In short, I define open data as information publicly available and accessible.
That information is publicly available is relatively straight forward, though it is worth acknowledging that data can be publicly available even if it is not available on the internet. So data can be considered public, even if you need to contact someone to get it.
To make public data open, you need to provide easy access to it. The steps needed to acquire the data should be as few as possible. Of course the publisher is often interested in finding out who is accessing his or her dataset, but it should be up to the users to decide how much information about themselves they want to leave. Accessibility further means that the data is in file formats that are easily manipulated and compatible with the most common tools for analysis.
Recently the United Nations (UN) published a report identifying data as the “lifeblood of decision-making and the raw material for accountability.” The World Bank Group’s ‘Databank’ is one of many already long-standing extensive databases. Many other international institutions are catching up, making growing amounts of data available.
The Natural Resource Governance Institute (NRGI) recently published a dataset containing information collected from 223 EITI Reports. They used publicly available EITI data and made accessible by removing the barrier of pdf-files.

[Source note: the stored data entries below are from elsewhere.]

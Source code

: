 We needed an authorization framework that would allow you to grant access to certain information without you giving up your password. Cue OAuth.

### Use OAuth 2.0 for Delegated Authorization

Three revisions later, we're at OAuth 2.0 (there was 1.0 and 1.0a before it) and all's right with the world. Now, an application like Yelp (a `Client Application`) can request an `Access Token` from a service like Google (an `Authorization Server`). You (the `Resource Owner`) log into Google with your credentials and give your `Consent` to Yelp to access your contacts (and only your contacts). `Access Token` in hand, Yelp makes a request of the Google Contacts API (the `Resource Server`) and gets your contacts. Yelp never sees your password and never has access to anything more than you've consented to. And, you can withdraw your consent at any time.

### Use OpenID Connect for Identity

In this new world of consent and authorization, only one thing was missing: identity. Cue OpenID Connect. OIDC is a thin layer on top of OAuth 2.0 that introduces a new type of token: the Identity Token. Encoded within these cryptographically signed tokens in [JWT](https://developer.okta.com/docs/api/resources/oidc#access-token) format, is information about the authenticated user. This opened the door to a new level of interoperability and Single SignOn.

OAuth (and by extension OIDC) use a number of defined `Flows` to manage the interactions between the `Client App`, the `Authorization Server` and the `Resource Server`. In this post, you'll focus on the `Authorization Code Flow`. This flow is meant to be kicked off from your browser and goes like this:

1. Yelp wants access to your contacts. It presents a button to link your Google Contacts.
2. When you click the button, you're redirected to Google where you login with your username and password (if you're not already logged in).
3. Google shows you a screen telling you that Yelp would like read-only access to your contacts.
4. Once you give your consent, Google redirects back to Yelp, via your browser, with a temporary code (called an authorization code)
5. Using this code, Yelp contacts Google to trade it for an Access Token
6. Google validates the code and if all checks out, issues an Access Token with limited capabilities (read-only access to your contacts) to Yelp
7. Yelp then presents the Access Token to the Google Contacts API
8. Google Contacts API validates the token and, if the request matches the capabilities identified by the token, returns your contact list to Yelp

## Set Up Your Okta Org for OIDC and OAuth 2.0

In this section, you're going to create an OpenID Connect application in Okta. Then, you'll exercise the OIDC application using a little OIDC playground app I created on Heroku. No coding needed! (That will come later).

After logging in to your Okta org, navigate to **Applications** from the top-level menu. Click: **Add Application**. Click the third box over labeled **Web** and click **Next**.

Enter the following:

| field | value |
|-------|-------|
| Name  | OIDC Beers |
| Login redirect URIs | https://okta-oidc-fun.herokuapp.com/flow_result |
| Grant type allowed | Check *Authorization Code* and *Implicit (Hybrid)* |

NRGI have already begun using the information, to explore what insights can be gained and how to visualise the underlying data.
… at the EITI Secretariat
At the Secretariat a number of different efforts are under way to make more data open. A key improvement is the Summary Data Template. This template is used to collect a wide range of fiscal, legal and contextual data related to the extractive industries per country, including disaggregated numbers for revenues from the extractive companies, classified by cross-country standards.

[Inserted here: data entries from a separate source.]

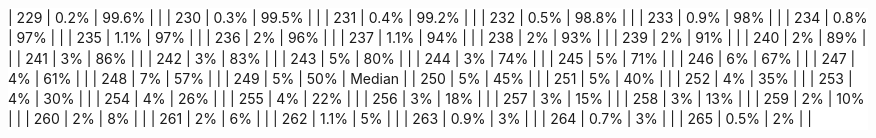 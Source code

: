 | 229 | 0.2% | 99.6% |  |
| 230 | 0.3% | 99.5% |  |
| 231 | 0.4% | 99.2% |  |
| 232 | 0.5% | 98.8% |  |
| 233 | 0.9% | 98% |  |
| 234 | 0.8% | 97% |  |
| 235 | 1.1% | 97% |  |
| 236 | 2% | 96% |  |
| 237 | 1.1% | 94% |  |
| 238 | 2% | 93% |  |
| 239 | 2% | 91% |  |
| 240 | 2% | 89% |  |
| 241 | 3% | 86% |  |
| 242 | 3% | 83% |  |
| 243 | 5% | 80% |  |
| 244 | 3% | 74% |  |
| 245 | 5% | 71% |  |
| 246 | 6% | 67% |  |
| 247 | 4% | 61% |  |
| 248 | 7% | 57% |  |
| 249 | 5% | 50% | Median |
| 250 | 5% | 45% |  |
| 251 | 5% | 40% |  |
| 252 | 4% | 35% |  |
| 253 | 4% | 30% |  |
| 254 | 4% | 26% |  |
| 255 | 4% | 22% |  |
| 256 | 3% | 18% |  |
| 257 | 3% | 15% |  |
| 258 | 3% | 13% |  |
| 259 | 2% | 10% |  |
| 260 | 2% | 8% |  |
| 261 | 2% | 6% |  |
| 262 | 1.1% | 5% |  |
| 263 | 0.9% | 3% |  |
| 264 | 0.7% | 3% |  |
| 265 | 0.5% | 2% |  |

The objective is to create a dataset that contains the most common and important information without having to read through hundreds of pages of reports.
Compiling this dataset is the key function of the ‘Open Data’ team of the International Secretariat.
In my perspective, the role of the national secretariats is to find, analyse, and open up information in a national context and to translate this information to an understandable format for their population. They should further ensure that this information is comparable over time.
Building on the national work, the International Secretariat can introduce an even broader perspective, making the information comparable across countries.
While the use of these summary templates will be a significant step forward, there are pitfalls with such summary information. Country specific and contextual information may not be captured. National peculiarities might be lost and sometimes also distorted. But by definition, summary data is not meant to capture every aspect and will subsequently leave out some information. The importance is to make sure what data is included is the most relevant in order to provide information to satisfy the broadest possible use.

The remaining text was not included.